I'm trying to use kproto() function from R package clustMixType to cluster mixed-type data in Julia, but I'm getting error No numeric variables in x! Try using kmodes() from package.... My data should have 3 variables: 2 continuous and 1 categorical. It seems after I used DataFrame() all the variables became categorical. Is there a way to avoid changing the variables type after using DataFrame() so that I have mixed-type data (continuous and categorical) to use kproto()?
using RCall
#rlibrary clustMixType
# group 1 variables
x1=rand(Normal(0,3),10)
x2=rand(Normal(1,2),10)
x3=["1","1","2","2","0","1","1","2","2","0"]
g1=hcat(x1,x2,x3)
# group 2 variables
y1=rand(Normal(0,4),10)
y2=rand(Normal(-1,6),10)
y3=["1","1","2","1","1","2","2","0","2","0"]
g2=hcat(y1,y2,y3)
#create the data
df0=vcat(g1,g2)
df1 = DataFrame(df0)
#use R function
R"kproto($df1, 2)"
I don't know anything about the R package and what kind of input it expects, but the issue is probably how you construct the data matrix from which you construct your DataFrame, not the DataFrame constructor itself.

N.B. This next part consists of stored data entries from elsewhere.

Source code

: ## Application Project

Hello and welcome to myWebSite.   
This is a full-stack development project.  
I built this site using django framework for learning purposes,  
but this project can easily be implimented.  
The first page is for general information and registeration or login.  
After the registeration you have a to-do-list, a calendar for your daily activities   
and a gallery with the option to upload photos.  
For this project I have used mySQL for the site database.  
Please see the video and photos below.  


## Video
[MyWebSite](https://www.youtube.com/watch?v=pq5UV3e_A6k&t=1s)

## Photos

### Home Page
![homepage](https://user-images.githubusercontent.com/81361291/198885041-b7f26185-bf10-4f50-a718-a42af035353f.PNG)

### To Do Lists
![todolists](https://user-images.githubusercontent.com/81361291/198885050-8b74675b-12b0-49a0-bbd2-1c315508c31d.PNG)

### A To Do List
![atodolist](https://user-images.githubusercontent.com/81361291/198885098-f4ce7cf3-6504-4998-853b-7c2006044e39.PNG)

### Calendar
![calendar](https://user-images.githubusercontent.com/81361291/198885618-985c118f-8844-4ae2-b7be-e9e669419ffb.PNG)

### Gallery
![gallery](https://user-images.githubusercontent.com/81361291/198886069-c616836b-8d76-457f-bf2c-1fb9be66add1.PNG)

When you concatenate a numerical and a string column, Julia falls back on the element type Any for the resulting matrix:
julia> g1=hcat(x1,x2,x3)
10×3 Matrix{Any}:
0.708309 -4.84767 "1"
0.566883 -0.214217 "1"
...
That means your df0 matrix is:
julia> #create the data
df0=vcat(g1,g2)
20×3 Matrix{Any}:
0.708309 -4.84767 "1"
0.566883 -0.214217 "1"
...
and the DataFrame constructor will just carry this lack of type information through rather than trying to infer column types.
julia> DataFrame(df0)
20×3 DataFrame
Row │ x1 x2 x3
│ Any Any Any
─────┼───────────────────────────
1 │ 0.708309 -4.84767 1
2 │ 0.566883 -0.214217 1
...
A simple way of getting around this is to just not concatenate your columns into a single matrix, but to construct the DataFrame from the columns:
julia> DataFrame([vcat(x1, y1), vcat(x2, y2), vcat(x3, y3)])
20×3 DataFrame
Row │ x1 x2 x3
│ Float64 Float64 String
─────┼───────────────────────────────
1 │ 0.708309 -4.84767 1
2 │ 0.566883 -0.214217 1
...
As you can see, we now have two Float64 numerical columns x1 and x2 in the resulting DataFrame.

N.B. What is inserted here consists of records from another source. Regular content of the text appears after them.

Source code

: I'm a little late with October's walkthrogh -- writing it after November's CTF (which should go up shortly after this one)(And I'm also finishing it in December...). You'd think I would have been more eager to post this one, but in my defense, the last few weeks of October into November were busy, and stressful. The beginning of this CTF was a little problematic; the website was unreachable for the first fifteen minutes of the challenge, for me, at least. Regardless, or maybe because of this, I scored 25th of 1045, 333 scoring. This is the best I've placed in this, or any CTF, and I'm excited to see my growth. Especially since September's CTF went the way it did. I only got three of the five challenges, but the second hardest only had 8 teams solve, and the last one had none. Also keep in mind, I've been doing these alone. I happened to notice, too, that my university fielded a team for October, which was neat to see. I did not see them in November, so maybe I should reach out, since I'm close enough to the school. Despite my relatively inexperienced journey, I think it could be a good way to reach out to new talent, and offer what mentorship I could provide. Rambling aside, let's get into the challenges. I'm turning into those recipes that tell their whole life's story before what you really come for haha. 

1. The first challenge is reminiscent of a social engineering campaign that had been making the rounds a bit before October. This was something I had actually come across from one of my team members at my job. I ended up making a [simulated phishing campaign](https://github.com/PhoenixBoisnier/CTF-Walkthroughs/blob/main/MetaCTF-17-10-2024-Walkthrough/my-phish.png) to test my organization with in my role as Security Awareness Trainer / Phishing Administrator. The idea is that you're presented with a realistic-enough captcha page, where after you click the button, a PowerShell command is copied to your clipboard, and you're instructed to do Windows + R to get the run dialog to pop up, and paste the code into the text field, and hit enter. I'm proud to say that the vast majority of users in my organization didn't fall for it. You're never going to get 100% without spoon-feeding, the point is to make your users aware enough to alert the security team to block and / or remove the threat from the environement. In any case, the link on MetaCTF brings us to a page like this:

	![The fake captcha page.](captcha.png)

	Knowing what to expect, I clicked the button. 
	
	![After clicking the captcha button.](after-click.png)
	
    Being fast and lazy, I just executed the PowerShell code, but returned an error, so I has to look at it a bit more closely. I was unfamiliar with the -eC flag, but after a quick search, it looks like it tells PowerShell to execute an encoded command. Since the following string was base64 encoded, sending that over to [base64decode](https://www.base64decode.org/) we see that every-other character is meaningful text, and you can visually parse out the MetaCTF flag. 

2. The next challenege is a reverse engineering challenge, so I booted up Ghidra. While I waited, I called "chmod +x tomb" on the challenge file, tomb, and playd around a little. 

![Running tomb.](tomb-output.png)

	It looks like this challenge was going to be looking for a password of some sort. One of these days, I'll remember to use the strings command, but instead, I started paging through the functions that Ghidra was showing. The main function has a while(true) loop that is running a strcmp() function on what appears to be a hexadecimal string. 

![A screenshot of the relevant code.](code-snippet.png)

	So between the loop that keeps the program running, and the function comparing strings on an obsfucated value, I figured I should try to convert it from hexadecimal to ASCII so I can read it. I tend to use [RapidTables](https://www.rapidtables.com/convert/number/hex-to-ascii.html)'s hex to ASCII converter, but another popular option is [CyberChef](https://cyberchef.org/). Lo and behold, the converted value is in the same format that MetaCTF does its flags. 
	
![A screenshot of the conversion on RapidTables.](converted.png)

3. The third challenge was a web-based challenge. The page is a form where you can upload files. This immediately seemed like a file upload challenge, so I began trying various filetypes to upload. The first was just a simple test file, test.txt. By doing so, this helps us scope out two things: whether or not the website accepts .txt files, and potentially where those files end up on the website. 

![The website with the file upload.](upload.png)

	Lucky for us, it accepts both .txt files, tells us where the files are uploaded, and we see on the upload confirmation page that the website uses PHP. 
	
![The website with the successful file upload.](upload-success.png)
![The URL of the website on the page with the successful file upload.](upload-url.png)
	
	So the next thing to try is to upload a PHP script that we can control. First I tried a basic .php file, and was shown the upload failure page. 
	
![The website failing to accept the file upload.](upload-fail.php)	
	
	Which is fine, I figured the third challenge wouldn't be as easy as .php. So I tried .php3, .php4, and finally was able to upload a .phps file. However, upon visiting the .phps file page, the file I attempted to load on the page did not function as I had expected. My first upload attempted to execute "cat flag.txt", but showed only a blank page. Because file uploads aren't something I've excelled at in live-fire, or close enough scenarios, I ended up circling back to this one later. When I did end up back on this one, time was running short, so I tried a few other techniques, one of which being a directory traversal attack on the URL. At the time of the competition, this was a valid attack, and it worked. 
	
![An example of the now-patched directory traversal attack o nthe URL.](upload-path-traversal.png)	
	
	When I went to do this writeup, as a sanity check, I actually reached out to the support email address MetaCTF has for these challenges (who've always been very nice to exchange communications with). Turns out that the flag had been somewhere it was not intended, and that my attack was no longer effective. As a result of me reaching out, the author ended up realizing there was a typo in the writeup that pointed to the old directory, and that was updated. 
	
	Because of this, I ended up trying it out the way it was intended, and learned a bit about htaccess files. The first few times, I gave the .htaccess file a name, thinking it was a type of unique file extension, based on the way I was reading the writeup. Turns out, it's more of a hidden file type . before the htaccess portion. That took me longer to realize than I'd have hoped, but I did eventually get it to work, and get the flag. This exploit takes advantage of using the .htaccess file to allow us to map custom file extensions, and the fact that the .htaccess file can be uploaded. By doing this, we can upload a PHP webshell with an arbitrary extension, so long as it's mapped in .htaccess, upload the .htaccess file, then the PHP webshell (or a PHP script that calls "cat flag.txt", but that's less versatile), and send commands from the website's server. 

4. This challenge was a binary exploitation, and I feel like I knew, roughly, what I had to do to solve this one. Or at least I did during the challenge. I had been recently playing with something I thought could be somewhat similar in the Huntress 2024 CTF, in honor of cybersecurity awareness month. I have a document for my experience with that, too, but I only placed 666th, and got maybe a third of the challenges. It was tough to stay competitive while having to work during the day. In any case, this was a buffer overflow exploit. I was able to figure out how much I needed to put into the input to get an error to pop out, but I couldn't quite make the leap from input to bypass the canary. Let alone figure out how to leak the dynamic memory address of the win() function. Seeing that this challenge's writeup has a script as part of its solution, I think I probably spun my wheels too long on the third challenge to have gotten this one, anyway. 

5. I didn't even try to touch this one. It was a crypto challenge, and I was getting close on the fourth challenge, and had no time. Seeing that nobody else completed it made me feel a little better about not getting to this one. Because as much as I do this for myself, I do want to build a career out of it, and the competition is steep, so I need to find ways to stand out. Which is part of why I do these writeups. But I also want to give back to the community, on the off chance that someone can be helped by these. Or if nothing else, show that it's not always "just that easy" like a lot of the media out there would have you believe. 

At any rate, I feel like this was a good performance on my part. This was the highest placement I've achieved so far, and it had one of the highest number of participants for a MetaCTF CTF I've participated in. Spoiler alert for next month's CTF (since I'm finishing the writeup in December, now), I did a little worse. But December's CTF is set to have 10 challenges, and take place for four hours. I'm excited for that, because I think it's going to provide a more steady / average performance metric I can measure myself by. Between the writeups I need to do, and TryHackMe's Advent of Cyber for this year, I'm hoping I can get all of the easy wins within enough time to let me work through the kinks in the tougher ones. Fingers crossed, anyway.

As an addition to the nice answer by Nils (as the problem is indeed when a matrix is constructed not when DataFrame is created) there is this little trick:
julia> df = DataFrame([1 1.0 "1"; 2 2.0 "2"], [:int, :float, :string])
2×3 DataFrame
Row │ int float string
│ Any Any Any
─────┼────────────────────
1 │ 1 1.0 1
2 │ 2 2.0 2
julia> identity.(df)
2×3 DataFrame
Row │ int float string
│ Int64 Float64 String
─────┼────────────────────────
1 │ 1 1.0 1
2 │ 2 2.0 2

Select numerical columns of Julia DataFrame with missing values

I want to select all columns of a DataFrame in which the datatype is a subtype of Number. However, since there are columns with missing values, the numerical column datatypes can be something like Union{Missing, Int64}.
So far, I came up with:
using DataFrames
df = DataFrame([["a", "b"], [1, missing] ,[2, 5]])

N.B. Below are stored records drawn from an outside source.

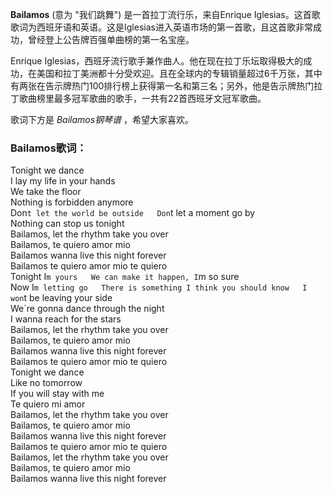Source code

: 

**Bailamos** (意为 "我们跳舞") 是一首拉丁流行乐，来自Enrique
Iglesias。这首歌歌词为西班牙语和英语。这是Iglesias进入英语市场的第一首歌，且这首歌非常成功，曾经登上公告牌百强单曲榜的第一名宝座。

  
Enrique
Iglesias，西班牙流行歌手兼作曲人。他在现在拉丁乐坛取得极大的成功，在美国和拉丁美洲都十分受欢迎。且在全球内的专辑销量超过6千万张，其中有两张在告示牌热门100排行榜上获得第一名和第三名；另外，他是告示牌热门拉丁歌曲榜里最多冠军歌曲的歌手，一共有22首西班牙文冠军歌曲。

  
歌词下方是 _Bailamos钢琴谱_ ，希望大家喜欢。

### Bailamos歌词：

Tonight we dance  
I lay my life in your hands  
We take the floor  
Nothing is forbidden anymore  
Don`t let the world be outside  
Don`t let a moment go by  
Nothing can stop us tonight  
Bailamos, let the rhythm take you over  
Bailamos, te quiero amor mio  
Bailamos wanna live this night forever  
Bailamos te quiero amor mio te quiero  
Tonight I`m yours  
We can make it happen, I`m so sure  
Now I`m letting go  
There is something I think you should know  
I won`t be leaving your side  
We`re gonna dance through the night  
I wanna reach for the stars  
Bailamos, let the rhythm take you over  
Bailamos, te quiero amor mio  
Bailamos wanna live this night forever  
Bailamos te quiero amor mio te quiero  
Tonight we dance  
Like no tomorrow  
If you will stay with me  
Te quiero mi amor  
Bailamos, let the rhythm take you over  
Bailamos, te quiero amor mio  
Bailamos wanna live this night forever  
Bailamos te quiero amor mio te quiero  
Bailamos, let the rhythm take you over  
Bailamos, te quiero amor mio  
Bailamos wanna live this night forever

df_numerical = df[typeintersect.(colwise(eltype, df), Number) .!= Union{}]
This yields the expected result.
Question
Is there a more simple, idiomatic way of doing this? Possibly simliar to:
df.select_dtypes(include=[np.number])
in pandas as taken from an answer to this question?
julia> df[(<:).(eltypes(df),Union{Number,Missing})]
2×2 DataFrame
│ Row │ x2 │ x3 │
├─────┼─────────┼────┤
│ 1 │ 1 │ 2 │
│ 2 │ missing │ 5 │
Please note that the . is the broadcasting operator and hence I had to use <: operator in a functional form.
An other way to do it could be:
df_numerical = df[[i for i in names(df) if Base.nonmissingtype(eltype(df[i])) <: Number]]
To retrieve all the columns that are subtype of Number, irrelevantly if they host missing data or not.